Après un premier aperçu il y a quelques semaines, l’inexorable retour du leader naturel des X-Men pointe le bout de son nez dans Uncanny X-Men Annual #1, où il faut à la fois expliquer et justifier. Quelle version de l’homme à la visière est en train de revenir ? L’ultra-militant, pratiquement terroriste, de ces dernières années ou bien un profil plus sage, disons un « canal historique » ? Ed Brisson et Carlos Gomez se chargent du retour. Mais quel retour ?

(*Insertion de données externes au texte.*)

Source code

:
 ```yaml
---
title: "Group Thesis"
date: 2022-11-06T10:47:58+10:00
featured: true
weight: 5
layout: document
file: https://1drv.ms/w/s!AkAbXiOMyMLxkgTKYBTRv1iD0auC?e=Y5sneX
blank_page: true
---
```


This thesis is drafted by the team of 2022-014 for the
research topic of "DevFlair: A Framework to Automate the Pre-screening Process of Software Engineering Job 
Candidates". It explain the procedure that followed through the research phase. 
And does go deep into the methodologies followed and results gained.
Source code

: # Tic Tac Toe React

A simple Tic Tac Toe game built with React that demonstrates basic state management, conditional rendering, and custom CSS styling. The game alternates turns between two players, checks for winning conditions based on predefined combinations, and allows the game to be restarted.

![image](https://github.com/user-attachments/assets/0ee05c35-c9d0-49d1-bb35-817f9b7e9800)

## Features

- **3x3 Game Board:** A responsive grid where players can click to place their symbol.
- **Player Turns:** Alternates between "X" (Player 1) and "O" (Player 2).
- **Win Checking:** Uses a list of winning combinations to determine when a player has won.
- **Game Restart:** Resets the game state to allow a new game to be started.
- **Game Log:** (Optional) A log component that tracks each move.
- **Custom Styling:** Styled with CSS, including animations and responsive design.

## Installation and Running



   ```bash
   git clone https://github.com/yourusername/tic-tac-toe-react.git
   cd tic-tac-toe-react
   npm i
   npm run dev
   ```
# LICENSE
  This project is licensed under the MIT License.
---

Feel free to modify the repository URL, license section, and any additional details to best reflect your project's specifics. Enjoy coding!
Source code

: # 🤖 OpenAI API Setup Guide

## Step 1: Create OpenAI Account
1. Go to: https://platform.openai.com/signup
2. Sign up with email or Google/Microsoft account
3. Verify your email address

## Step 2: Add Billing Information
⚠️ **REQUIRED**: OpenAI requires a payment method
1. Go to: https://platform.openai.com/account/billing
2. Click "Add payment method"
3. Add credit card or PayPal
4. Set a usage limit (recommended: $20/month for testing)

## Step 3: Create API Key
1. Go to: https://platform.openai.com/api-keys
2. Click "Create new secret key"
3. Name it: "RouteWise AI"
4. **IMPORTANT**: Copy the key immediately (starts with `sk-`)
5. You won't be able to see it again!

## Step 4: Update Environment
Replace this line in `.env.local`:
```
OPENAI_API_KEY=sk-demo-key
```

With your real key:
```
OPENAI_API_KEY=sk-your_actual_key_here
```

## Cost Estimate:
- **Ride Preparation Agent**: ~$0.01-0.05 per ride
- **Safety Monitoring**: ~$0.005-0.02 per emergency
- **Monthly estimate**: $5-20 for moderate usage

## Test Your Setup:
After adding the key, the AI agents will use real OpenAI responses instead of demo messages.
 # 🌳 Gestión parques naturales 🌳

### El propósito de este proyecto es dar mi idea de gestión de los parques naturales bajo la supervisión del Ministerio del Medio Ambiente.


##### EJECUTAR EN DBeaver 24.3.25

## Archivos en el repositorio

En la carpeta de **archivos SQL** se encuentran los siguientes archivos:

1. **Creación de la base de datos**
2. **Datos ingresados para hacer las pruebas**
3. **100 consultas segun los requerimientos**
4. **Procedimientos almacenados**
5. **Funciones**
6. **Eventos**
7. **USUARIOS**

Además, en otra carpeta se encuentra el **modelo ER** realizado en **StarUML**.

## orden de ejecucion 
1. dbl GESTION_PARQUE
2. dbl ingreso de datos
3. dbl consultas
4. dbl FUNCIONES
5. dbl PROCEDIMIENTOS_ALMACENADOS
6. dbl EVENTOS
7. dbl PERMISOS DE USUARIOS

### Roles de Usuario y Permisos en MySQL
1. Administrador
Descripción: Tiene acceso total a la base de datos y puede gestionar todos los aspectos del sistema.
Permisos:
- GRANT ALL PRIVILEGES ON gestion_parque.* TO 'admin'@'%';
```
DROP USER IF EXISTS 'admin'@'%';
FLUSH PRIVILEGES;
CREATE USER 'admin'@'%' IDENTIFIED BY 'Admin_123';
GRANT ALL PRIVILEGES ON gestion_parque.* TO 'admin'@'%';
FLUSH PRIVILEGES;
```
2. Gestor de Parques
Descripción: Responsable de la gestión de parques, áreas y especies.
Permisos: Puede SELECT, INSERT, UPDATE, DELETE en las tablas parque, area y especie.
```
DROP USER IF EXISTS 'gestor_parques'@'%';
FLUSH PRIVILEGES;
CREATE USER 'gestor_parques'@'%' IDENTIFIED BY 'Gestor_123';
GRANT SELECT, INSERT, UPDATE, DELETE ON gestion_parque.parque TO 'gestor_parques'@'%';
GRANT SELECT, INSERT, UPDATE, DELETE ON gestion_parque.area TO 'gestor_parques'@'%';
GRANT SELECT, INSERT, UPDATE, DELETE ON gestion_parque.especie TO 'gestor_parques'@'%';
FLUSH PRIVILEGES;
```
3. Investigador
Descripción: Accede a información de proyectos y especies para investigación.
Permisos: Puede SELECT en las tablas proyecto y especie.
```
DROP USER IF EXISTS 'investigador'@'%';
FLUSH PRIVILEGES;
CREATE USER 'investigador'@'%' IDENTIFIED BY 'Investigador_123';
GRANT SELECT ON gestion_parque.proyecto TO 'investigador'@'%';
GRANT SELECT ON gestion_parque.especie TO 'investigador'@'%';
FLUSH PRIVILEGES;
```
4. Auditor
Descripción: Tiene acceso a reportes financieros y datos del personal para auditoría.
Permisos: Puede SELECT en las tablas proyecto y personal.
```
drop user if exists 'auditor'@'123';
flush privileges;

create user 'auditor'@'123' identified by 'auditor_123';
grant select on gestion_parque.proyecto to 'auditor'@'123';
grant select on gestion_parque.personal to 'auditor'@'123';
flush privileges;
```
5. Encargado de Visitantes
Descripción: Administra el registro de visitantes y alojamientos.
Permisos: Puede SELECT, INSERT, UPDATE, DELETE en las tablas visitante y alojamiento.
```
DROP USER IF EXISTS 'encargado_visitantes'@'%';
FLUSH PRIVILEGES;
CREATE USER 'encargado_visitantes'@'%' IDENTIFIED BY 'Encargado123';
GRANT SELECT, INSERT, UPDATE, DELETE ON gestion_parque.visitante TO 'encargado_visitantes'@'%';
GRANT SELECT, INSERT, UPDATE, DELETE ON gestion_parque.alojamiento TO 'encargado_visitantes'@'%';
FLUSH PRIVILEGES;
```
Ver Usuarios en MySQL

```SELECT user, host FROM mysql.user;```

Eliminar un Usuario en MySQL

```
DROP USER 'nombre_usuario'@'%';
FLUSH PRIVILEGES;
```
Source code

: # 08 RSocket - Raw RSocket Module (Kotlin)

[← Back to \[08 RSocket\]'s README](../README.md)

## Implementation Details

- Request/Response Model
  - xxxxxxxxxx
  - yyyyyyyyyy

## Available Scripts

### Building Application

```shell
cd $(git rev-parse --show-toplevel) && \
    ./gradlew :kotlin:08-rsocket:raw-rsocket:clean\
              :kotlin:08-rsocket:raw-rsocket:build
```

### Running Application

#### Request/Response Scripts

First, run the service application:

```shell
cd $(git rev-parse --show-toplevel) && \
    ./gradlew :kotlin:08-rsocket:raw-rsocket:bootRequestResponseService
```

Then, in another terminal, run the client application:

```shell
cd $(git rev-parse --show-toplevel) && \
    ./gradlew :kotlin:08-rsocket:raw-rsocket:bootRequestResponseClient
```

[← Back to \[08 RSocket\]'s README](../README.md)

Uncanny X-Men Annual #1Uncanny X-Men Annual #1 [Marvel Comics]
Scénario d’Ed Brisson
Dessins de Carlos Gomez
Parution aux USA le mercredi 23 janvier 2019

Dès la fin de « Death of X » il était évident que les choses ne dureraient pas. Il y avait tellement de portes de sorties possibles que le retour de Cyclops était une évidence. La fin d’Extermination a officialisé la chose avec un Scott Summers adulte bien vivant, mystérieusement recueilli par le jeune Cable. Vivant mais pas encore réunis avec les X-Men. Cet annual est donc un épisode charnière qui a pour but d’organiser la chose, à plus forte raison alors que dans la série régulière Uncanny X-Men les choses semblent à la fois patiner sur place et sombrer dans le chaos. L’élan venu avec le retour de Jean Grey et ses X-Men Red semble loin. Le retour de Cyclops a donc le potentiel de ranimer les choses en donnant au titre (et par conséquent à l’équipe) une direction. Sorti de là, il faut bien voir cet Annual comme un « mal nécessaire ». C’est le contre-coup des univers partagés. Il faut parfois en passer par des épisodes de réparation qui n’ont pas une grande valeur par eux-mêmes. C’était déjà le cas l’an dernier avec la minisérie sur la résurrection de Jean Grey. Cette fois, au moins, Marvel a jugé bon de limiter les choses à un annual. Comprenons-nous bien sur le terme « mal nécessaire », cela ne veut pas dire que tout est mauvais là-dedans. Brisson et Gomez nous réservent plusieurs scènes plutôt sympathiques et font un travail très honorable, bien que sans grand panache, pour mettre en scène la résurrection. Brisson s’appuie sur Phoenix Resurrection pour nous rappeler que depuis Death of X Scott a déjà été ramené une fois, quand bien même brièvement, de manière à désacraliser le trépas du personnage (à supposer qu’il existait quelques fanatiques de Death of X ?). Il installe aussi un retour en arrière bien antérieur, montrant que quelqu’un, dans les coulisses, s’est préparé depuis des années à ramener Cyclops.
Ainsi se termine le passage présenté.